──────── Source material ────────

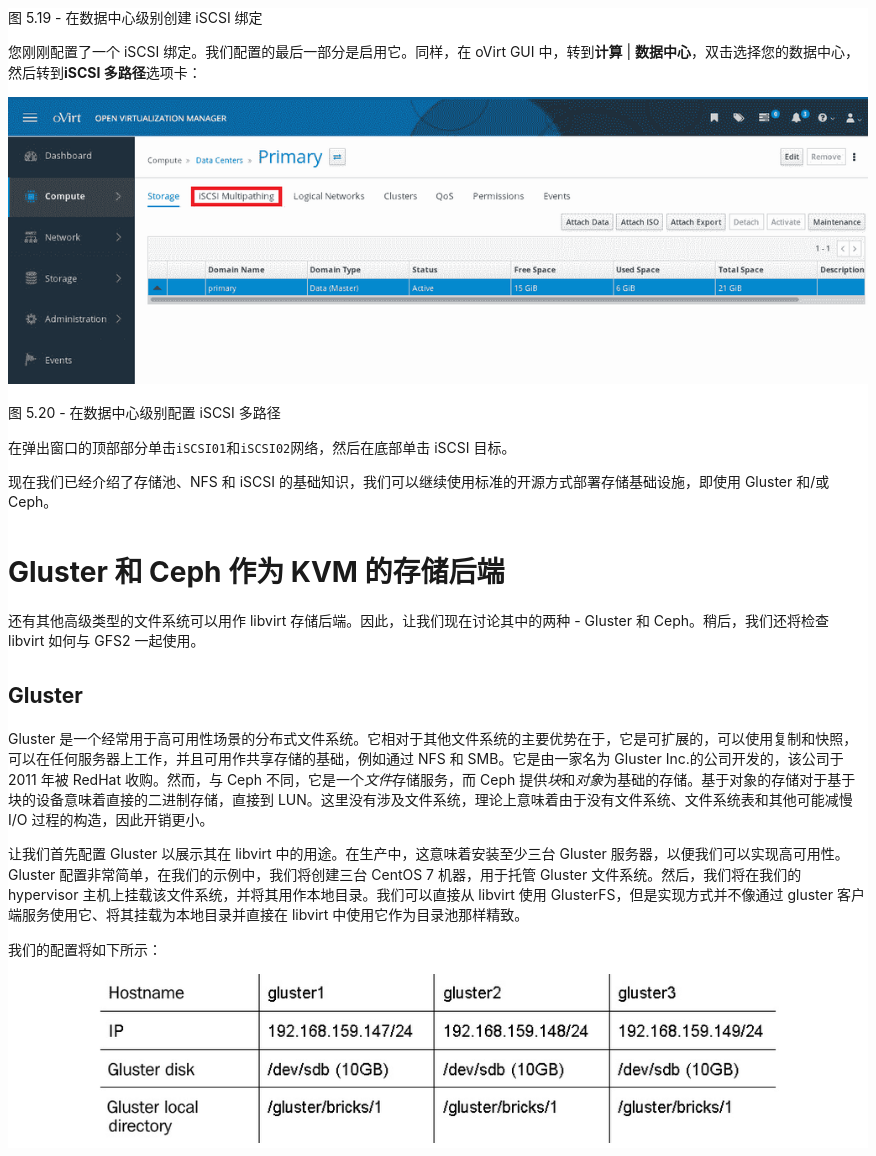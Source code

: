 图 5.19 - 在数据中心级别创建 iSCSI 绑定

您刚刚配置了一个 iSCSI 绑定。我们配置的最后一部分是启用它。同样，在 oVirt GUI 中，转到**计算** | **数据中心**，双击选择您的数据中心，然后转到**iSCSI 多路径**选项卡：

![图 5.20 - 在数据中心级别配置 iSCSI 多路径](img/B14834_05_20.jpg)

图 5.20 - 在数据中心级别配置 iSCSI 多路径

在弹出窗口的顶部部分单击`iSCSI01`和`iSCSI02`网络，然后在底部单击 iSCSI 目标。

现在我们已经介绍了存储池、NFS 和 iSCSI 的基础知识，我们可以继续使用标准的开源方式部署存储基础设施，即使用 Gluster 和/或 Ceph。

# Gluster 和 Ceph 作为 KVM 的存储后端

还有其他高级类型的文件系统可以用作 libvirt 存储后端。因此，让我们现在讨论其中的两种 - Gluster 和 Ceph。稍后，我们还将检查 libvirt 如何与 GFS2 一起使用。

## Gluster

Gluster 是一个经常用于高可用性场景的分布式文件系统。它相对于其他文件系统的主要优势在于，它是可扩展的，可以使用复制和快照，可以在任何服务器上工作，并且可用作共享存储的基础，例如通过 NFS 和 SMB。它是由一家名为 Gluster Inc.的公司开发的，该公司于 2011 年被 RedHat 收购。然而，与 Ceph 不同，它是一个*文件*存储服务，而 Ceph 提供*块*和*对象*为基础的存储。基于对象的存储对于基于块的设备意味着直接的二进制存储，直接到 LUN。这里没有涉及文件系统，理论上意味着由于没有文件系统、文件系统表和其他可能减慢 I/O 过程的构造，因此开销更小。

让我们首先配置 Gluster 以展示其在 libvirt 中的用途。在生产中，这意味着安装至少三台 Gluster 服务器，以便我们可以实现高可用性。Gluster 配置非常简单，在我们的示例中，我们将创建三台 CentOS 7 机器，用于托管 Gluster 文件系统。然后，我们将在我们的 hypervisor 主机上挂载该文件系统，并将其用作本地目录。我们可以直接从 libvirt 使用 GlusterFS，但是实现方式并不像通过 gluster 客户端服务使用它、将其挂载为本地目录并直接在 libvirt 中使用它作为目录池那样精致。

我们的配置将如下所示：

![图 5.21 - 我们 Gluster 集群的基本设置](img/B14834_05_21.jpg)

────────

Your goal> Up to and including the line containing "还有其他高级类型的文件系统可以用作 libvirt 存储后端。因此，让我们现在讨论其中的两种", repeat every line from the start of the data, but none of the pictures.

Answer area>
Source code

: 图 5.19 - 在数据中心级别创建 iSCSI 绑定

您刚刚配置了一个 iSCSI 绑定。我们配置的最后一部分是启用它。同样，在 oVirt GUI 中，转到**计算** | **数据中心**，双击选择您的数据中心，然后转到**iSCSI 多路径**选项卡：

![图 5.20 - 在数据中心级别配置 iSCSI 多路径](img/B14834_05_20.jpg)

图 5.20 - 在数据中心级别配置 iSCSI 多路径

在弹出窗口的顶部部分单击`iSCSI01`和`iSCSI02`网络，然后在底部单击 iSCSI 目标。

现在我们已经介绍了存储池、NFS 和 iSCSI 的基础知识，我们可以继续使用标准的开源方式部署存储基础设施，即使用 Gluster 和/或 Ceph。

# Gluster 和 Ceph 作为 KVM 的存储后端

还有其他高级类型的文件系统可以用作 libvirt 存储后端。因此，让我们现在讨论其中的两种 - Gluster 和 Ceph。稍后，我们还将检查 libvirt 如何与 GFS2 一起使用。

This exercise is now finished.